12.2 Time Series

\[ y_t = \beta_0 + x_{t1}\beta_1 + x_{t2}\beta_2 + ... + x_{t(k-1)}\beta_{k-1} + \epsilon_t \]

Examples

  • Static Model

    • \(y_t=\beta_0 + x_1\beta_1 + x_2\beta_2 - x_3\beta_3 - \epsilon_t\)
  • Finite Distributed Lag model

    • \(y_t=\beta_0 + pe_t\delta_0 + pe_{t-1}\delta_1 +pe_{t-2}\delta_2 + \epsilon_t\)
    • Long Run Propensity (LRP) is \(LRP = \delta_0 + \delta_1 + \delta_2\)
  • Dynamic Model

    • \(GDP_t = \beta_0 + \beta_1GDP_{t-1} - \epsilon_t\)

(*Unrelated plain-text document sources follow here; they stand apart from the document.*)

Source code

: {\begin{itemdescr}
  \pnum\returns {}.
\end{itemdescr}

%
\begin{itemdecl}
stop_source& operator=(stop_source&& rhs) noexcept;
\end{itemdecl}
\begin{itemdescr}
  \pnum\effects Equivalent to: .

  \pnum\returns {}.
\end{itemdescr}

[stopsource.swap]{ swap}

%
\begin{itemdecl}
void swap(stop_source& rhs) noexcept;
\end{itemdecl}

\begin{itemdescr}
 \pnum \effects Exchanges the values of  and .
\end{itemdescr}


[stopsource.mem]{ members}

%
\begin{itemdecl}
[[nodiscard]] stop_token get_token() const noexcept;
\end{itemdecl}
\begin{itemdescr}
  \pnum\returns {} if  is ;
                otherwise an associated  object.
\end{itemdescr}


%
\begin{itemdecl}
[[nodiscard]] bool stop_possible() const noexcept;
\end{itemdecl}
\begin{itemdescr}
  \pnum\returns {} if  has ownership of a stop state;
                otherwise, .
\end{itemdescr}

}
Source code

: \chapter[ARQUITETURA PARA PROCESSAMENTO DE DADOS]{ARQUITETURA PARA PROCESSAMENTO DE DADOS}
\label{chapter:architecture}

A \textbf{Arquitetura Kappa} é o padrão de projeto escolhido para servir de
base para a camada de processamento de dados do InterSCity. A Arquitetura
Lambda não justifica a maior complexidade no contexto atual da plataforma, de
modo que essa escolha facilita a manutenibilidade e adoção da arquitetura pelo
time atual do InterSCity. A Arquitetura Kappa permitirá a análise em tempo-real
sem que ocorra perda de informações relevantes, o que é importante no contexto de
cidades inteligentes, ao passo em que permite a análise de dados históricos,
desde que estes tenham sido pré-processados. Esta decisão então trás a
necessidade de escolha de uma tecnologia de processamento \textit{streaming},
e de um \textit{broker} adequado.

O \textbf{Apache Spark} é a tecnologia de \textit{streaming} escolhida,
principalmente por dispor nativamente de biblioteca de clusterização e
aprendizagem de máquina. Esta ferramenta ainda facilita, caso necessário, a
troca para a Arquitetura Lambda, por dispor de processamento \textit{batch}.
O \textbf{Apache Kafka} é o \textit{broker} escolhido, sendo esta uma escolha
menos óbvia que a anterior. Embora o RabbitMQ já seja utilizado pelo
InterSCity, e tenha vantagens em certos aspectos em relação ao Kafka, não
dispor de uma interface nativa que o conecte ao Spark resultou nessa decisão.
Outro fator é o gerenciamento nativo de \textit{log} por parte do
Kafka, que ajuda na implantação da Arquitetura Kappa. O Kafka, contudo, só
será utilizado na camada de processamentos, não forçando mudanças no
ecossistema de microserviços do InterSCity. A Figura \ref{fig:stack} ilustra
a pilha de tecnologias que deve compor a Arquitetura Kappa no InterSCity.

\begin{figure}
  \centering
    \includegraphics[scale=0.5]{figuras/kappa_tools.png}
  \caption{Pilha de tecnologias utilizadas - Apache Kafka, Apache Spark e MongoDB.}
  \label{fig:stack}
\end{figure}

Finite Sample Properties for Time Series:

  • A1-A3: OLS is unbiased
  • A1-A4: usual standard errors are consistent and Gauss-Markov Theorem holds (OLS is BLUE)
  • A1-A6, A6: Finite Sample Wald Test (t-test and F-test) are valid

A3 might not hold under time series setting

  • Spurious Time Trend - solvable
  • Strict vs Contemporaneous Exogeneity - not solvable

In time series data, there are many processes:

  • Autoregressive model of order p: AR(p)
  • Moving average model of order q: MA(q)
  • Autoregressive model of order p and moving average model of order q: ARMA(p,q)
  • Autoregressive conditional heteroskedasticity model of order p: ARCH(p)
  • Generalized Autoregressive conditional heteroskedasticity of orders p and q; GARCH(p.q)

12.2.1 Deterministic Time trend

Both the dependent and independent variables are trending over time

Spurious Time Series Regression

\[ y_t = \alpha_0 + t\alpha_1 + v_t \]

and x takes the form

\[ x_t = \lambda_0 + t\lambda_1 + u_t \]

  • \(\alpha_1 \neq 0\) and \(\lambda_1 \neq 0\)
  • \(v_t\) and \(u_t\) are independent
  • there is no relationship between \(y_t\) and \(x_t\)

If we estimate the regression,

\[ y_t = \beta_0 + x_t\beta_1 + \epsilon_t \]

so the true \(\beta_1=0\)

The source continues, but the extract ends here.